Engineering and investigation of the interlayer exchange coupling in bcc Fe/Cu/Fe(001) structures

This thesis presents experimental and theoretical studies of interlayer exchange coupling between two Fe layers separated by a modified Cu spacer. The purpose of the experimental and theoretical work was to determine how the interlayer exchange coupling was affected when the central atomic layer of the pure Cu spacer was replaced by one atomic layer of a foreign X element or an X-Cu alloy. The multilayer structures have the general form: Fe/Cu/X cCu1-c/Cu/Fe where XcCu1-c indicates 1 atomic layer of foreign atoms X (Cr, Ag, Fe or Fe57) of concentration c alloyed with Cu atoms. The ultrathin films were grown using Molecular Beam Epitaxy. The exchange coupling was determined from ferromagnetic resonance and Magneto-Optical Kerr Effect and compared to Brillouin Light Scattering studies performed by Prof J. F. Cochran. The magnetic state of the 57Fe atoms was obtained from Mossbauer studies performed by Prof P. Schurer.

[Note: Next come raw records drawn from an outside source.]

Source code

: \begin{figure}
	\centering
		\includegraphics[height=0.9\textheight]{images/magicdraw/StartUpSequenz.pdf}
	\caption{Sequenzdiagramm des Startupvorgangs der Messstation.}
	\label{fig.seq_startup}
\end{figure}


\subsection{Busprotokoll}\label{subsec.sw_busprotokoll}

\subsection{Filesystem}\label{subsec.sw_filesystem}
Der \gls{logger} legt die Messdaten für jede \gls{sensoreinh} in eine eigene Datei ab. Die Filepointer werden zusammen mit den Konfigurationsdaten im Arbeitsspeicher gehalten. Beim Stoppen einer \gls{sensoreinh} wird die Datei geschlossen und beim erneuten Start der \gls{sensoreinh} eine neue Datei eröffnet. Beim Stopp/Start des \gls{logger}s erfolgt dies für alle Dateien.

The experimental results showed that the presence of foreign atoms inside the Cu spacer significantly decreases the antiferromagnetic bilinear exchange coupling of the pure Cu spacer. In the case of magnetically ordered Fe the coupling changed its sign to ferromagnetic. Any desired value of the interlayer exchange coupling could be engineered by varying the type and concentration of the foreign atoms. The first principles theoretical calculation were performed using the Layer Korringa-Kohn-Rostoker method. Both the experiment and theory showed that the exchange coupling is primarily affected by the magnetic state of the foreign atoms, and secondarily by their electronic structure and lattice relaxations.